(Records from a dataset)
-*-
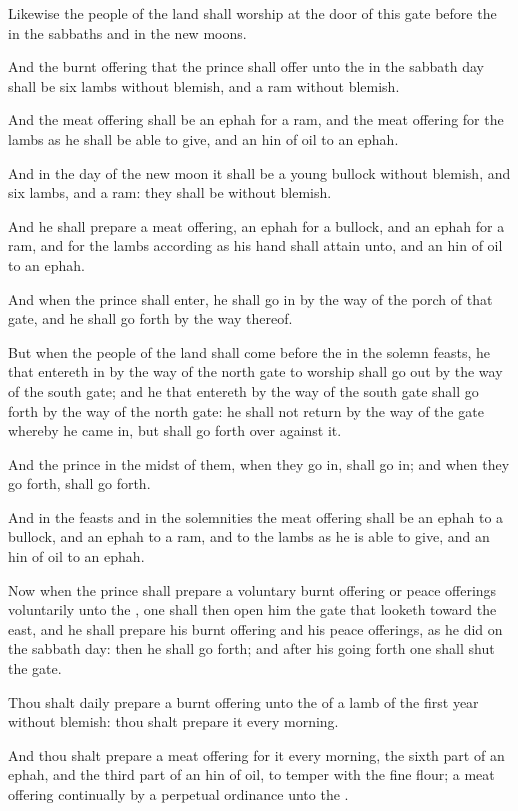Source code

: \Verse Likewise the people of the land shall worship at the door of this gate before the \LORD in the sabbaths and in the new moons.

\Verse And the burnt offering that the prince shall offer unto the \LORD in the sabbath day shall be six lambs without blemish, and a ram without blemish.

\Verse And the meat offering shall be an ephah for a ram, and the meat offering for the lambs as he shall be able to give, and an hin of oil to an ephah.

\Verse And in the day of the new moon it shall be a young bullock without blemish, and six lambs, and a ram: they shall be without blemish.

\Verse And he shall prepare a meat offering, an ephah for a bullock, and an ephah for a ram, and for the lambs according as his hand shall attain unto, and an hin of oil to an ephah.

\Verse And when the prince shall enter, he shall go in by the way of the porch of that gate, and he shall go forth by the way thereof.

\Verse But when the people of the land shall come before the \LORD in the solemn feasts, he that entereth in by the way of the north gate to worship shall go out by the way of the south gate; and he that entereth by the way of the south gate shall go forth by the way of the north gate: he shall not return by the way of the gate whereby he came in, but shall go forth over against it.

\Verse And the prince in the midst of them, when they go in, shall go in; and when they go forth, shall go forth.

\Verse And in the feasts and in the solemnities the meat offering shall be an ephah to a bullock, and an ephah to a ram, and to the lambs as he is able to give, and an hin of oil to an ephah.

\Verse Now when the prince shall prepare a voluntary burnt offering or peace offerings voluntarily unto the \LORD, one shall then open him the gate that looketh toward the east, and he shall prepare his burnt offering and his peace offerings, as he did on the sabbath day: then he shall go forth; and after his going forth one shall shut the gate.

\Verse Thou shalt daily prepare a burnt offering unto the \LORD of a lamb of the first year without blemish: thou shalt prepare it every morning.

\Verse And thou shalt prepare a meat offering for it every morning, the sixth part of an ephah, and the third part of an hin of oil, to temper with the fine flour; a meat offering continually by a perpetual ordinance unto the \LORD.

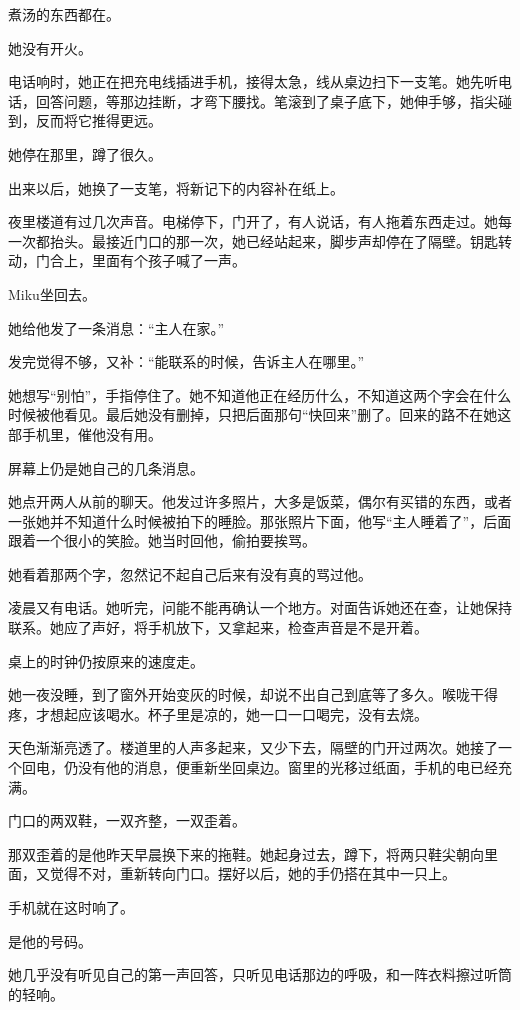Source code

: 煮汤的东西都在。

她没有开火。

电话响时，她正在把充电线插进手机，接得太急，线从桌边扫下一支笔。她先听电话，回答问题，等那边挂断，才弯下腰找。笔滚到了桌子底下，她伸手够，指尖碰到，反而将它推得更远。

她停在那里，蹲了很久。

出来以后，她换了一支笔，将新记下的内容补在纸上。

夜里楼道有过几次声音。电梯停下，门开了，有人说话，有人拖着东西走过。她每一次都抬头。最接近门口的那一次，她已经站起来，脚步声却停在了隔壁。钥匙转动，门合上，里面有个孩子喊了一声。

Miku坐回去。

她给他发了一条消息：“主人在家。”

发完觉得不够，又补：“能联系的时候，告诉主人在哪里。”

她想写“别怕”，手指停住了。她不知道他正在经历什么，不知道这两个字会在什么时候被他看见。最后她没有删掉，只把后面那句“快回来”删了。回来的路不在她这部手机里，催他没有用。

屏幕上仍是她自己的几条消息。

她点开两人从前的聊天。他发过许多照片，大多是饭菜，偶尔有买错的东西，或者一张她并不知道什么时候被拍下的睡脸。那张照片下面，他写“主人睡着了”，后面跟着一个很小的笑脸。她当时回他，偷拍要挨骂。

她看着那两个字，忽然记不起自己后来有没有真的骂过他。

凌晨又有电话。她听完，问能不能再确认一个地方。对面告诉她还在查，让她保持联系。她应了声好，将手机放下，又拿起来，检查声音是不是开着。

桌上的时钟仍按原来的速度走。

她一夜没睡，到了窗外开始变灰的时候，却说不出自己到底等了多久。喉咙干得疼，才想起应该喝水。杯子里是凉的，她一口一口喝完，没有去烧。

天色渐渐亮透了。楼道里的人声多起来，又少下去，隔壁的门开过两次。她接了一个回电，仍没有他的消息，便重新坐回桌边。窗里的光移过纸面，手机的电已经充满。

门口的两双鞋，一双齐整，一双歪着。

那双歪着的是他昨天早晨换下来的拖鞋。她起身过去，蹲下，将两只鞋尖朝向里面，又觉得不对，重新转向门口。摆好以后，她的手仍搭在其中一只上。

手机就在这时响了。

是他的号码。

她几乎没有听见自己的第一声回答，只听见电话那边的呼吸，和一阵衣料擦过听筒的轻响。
-*-
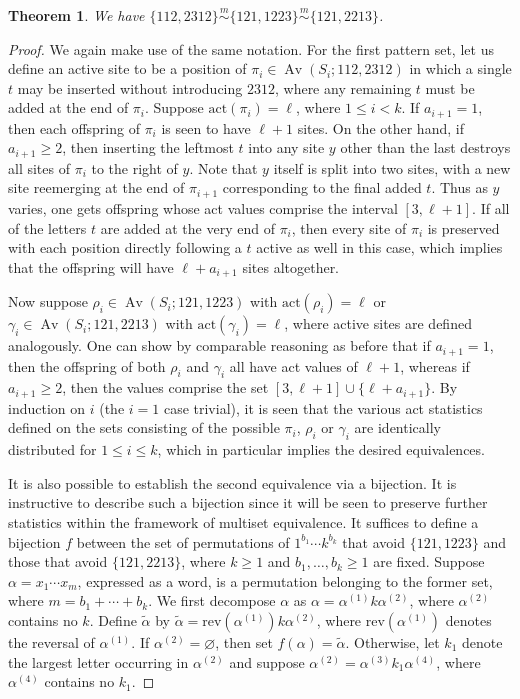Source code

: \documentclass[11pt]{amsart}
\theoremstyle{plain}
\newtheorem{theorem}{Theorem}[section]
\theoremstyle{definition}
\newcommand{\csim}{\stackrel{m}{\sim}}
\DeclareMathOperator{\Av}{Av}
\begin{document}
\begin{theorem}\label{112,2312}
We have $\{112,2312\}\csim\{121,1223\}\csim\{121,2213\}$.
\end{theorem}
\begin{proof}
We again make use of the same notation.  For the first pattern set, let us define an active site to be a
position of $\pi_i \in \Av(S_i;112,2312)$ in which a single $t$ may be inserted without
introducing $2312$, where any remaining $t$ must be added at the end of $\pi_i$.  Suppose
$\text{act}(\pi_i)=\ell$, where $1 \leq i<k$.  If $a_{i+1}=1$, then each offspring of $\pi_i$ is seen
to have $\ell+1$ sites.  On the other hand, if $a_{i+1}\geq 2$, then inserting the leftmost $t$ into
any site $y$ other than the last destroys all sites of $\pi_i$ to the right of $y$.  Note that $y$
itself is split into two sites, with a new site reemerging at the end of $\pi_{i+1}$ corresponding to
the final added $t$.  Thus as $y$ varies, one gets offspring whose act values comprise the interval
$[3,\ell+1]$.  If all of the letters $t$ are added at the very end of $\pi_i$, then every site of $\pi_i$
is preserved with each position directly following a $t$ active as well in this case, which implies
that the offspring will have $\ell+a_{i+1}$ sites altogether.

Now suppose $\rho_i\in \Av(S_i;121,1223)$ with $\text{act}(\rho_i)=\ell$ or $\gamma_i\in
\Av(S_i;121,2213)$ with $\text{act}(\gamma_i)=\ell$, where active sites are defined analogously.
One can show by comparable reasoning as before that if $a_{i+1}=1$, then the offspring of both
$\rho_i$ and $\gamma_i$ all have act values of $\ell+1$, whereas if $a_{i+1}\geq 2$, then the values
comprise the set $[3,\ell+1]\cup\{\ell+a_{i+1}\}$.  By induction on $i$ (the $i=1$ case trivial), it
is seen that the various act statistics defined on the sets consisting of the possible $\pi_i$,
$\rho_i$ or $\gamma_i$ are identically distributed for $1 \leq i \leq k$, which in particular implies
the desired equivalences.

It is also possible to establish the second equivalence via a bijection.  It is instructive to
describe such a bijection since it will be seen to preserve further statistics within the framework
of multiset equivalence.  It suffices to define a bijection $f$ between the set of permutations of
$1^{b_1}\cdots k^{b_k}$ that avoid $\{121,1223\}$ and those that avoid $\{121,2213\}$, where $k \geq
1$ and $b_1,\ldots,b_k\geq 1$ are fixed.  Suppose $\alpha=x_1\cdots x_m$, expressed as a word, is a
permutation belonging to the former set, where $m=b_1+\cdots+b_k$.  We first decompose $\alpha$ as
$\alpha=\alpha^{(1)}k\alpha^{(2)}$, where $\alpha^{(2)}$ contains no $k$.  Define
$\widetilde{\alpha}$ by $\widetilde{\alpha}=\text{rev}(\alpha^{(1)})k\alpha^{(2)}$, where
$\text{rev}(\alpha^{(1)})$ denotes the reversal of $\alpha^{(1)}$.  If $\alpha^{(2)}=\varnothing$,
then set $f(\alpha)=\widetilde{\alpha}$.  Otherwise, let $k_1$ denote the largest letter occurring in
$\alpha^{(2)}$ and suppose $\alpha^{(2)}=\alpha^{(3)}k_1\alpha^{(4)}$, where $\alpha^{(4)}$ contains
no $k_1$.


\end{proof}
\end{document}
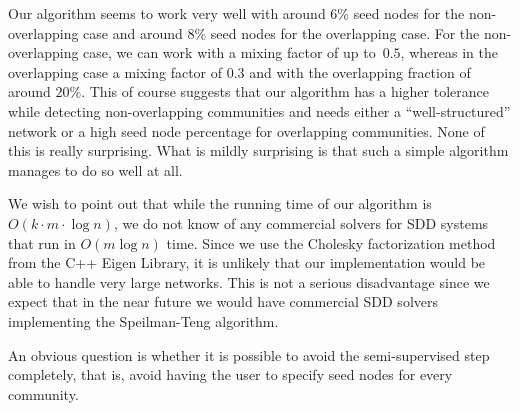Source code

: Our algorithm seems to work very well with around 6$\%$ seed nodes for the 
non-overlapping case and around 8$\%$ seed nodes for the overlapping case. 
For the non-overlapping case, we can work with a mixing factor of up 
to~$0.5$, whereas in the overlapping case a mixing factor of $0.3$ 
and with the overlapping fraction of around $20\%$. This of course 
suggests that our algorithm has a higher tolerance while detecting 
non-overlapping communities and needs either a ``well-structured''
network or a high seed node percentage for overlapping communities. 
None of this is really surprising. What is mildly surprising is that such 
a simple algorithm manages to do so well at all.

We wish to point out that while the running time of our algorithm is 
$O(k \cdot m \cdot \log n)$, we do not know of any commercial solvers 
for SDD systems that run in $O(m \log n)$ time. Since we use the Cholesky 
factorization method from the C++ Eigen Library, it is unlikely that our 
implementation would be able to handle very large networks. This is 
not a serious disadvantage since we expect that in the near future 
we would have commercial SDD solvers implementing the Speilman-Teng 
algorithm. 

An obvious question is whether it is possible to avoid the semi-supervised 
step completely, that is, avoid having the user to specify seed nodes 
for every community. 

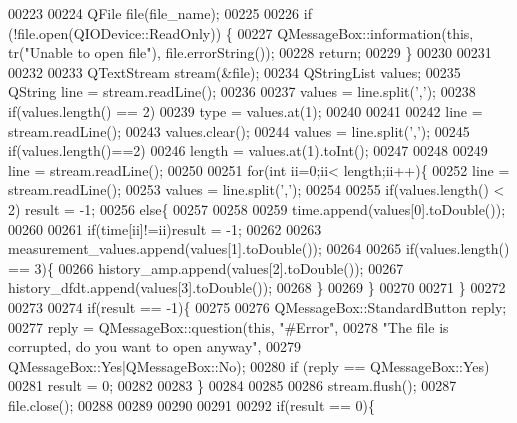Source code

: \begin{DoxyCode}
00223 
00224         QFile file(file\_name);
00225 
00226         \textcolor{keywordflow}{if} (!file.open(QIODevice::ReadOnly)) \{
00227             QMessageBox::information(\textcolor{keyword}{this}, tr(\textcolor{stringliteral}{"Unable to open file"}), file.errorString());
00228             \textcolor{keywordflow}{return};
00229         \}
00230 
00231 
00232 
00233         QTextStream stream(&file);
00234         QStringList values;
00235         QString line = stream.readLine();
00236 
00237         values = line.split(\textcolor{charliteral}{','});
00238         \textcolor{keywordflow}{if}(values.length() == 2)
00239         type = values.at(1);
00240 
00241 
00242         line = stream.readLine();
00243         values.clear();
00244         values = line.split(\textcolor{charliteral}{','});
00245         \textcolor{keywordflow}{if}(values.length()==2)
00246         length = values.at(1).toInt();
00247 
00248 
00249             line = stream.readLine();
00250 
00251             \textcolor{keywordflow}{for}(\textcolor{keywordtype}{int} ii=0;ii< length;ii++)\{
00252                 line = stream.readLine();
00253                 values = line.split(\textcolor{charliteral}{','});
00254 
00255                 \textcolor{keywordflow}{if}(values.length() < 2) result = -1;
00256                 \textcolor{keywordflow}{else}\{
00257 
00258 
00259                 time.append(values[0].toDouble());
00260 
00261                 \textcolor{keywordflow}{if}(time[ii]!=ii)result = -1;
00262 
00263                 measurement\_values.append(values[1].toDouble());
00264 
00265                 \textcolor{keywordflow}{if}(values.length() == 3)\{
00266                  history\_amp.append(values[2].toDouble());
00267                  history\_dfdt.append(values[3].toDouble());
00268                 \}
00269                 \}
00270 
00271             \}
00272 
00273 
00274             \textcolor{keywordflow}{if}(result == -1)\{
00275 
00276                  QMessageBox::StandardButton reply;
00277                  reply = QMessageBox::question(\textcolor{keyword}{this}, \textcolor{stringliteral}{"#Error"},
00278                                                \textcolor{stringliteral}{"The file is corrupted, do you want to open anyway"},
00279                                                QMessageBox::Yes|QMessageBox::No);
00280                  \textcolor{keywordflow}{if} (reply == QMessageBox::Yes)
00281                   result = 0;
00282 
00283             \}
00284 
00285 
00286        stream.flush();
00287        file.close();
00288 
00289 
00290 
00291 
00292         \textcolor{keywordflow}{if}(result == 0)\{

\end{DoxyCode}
-*-
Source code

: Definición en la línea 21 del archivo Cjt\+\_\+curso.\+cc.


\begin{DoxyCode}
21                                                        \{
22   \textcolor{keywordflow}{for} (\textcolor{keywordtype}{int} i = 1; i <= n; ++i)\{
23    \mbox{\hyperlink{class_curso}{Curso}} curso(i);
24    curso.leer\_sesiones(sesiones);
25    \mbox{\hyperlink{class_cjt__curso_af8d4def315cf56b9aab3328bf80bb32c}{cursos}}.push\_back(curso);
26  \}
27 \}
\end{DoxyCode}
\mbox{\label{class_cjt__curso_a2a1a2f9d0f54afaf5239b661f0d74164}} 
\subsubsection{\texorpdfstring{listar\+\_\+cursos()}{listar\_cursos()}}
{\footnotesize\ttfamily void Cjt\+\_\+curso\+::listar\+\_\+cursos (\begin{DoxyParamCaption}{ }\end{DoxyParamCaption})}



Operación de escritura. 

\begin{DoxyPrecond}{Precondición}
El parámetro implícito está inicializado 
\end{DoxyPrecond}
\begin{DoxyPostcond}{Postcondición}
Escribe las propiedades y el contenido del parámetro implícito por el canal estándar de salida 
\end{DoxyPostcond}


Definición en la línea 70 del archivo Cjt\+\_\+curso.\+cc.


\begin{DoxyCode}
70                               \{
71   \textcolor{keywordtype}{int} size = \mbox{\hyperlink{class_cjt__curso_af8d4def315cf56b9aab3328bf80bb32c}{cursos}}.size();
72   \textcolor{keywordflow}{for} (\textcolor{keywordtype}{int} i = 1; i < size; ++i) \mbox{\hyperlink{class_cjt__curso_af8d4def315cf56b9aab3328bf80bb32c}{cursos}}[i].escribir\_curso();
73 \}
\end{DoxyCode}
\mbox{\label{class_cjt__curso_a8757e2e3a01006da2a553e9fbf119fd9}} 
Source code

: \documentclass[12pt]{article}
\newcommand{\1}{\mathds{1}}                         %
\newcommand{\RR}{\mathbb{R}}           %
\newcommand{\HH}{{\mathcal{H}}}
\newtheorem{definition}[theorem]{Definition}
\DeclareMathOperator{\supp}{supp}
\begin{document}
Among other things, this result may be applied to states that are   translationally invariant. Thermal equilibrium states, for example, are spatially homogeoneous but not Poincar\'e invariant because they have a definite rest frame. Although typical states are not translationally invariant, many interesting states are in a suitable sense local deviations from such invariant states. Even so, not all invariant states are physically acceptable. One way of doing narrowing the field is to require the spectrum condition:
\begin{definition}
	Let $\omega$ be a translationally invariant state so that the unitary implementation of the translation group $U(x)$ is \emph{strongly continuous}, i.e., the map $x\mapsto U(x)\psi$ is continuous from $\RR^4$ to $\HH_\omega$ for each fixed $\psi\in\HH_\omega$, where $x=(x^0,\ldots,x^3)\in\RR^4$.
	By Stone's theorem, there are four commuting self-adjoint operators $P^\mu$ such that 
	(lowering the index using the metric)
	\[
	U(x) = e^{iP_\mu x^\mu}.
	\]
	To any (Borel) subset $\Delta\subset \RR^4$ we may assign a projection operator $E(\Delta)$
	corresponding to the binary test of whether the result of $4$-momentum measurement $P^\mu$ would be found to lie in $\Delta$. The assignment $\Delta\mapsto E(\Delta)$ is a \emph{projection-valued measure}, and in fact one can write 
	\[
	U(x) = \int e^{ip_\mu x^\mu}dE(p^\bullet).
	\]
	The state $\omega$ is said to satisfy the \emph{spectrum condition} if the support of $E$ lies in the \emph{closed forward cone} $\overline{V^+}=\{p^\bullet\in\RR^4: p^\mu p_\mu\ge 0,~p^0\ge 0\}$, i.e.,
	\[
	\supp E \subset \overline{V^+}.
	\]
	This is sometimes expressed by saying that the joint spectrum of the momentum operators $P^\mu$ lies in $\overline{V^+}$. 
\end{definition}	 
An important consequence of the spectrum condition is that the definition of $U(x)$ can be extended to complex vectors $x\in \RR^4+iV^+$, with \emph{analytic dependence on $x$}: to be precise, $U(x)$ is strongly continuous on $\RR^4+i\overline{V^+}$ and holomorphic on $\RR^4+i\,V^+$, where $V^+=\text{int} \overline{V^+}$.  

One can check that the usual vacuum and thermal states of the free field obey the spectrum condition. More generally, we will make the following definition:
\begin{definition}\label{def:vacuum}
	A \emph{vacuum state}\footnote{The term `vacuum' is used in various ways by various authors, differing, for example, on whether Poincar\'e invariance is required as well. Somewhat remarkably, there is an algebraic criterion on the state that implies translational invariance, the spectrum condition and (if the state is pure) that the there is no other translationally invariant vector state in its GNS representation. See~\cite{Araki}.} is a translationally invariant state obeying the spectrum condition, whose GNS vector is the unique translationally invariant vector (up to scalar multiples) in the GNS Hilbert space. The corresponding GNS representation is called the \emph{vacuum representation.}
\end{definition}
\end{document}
-*-
- PROMPT -
Search the records for lines holding the word "land", then copy each line you find.

- TASK RESULT -
: \Verse Likewise the people of the land shall worship at the door of this gate before the \LORD in the sabbaths and in the new moons.
\Verse But when the people of the land shall come before the \LORD in the solemn feasts, he that entereth in by the way of the north gate to worship shall go out by the way of the south gate; and he that entereth by the way of the south gate shall go forth by the way of the north gate: he shall not return by the way of the gate whereby he came in, but shall go forth over against it.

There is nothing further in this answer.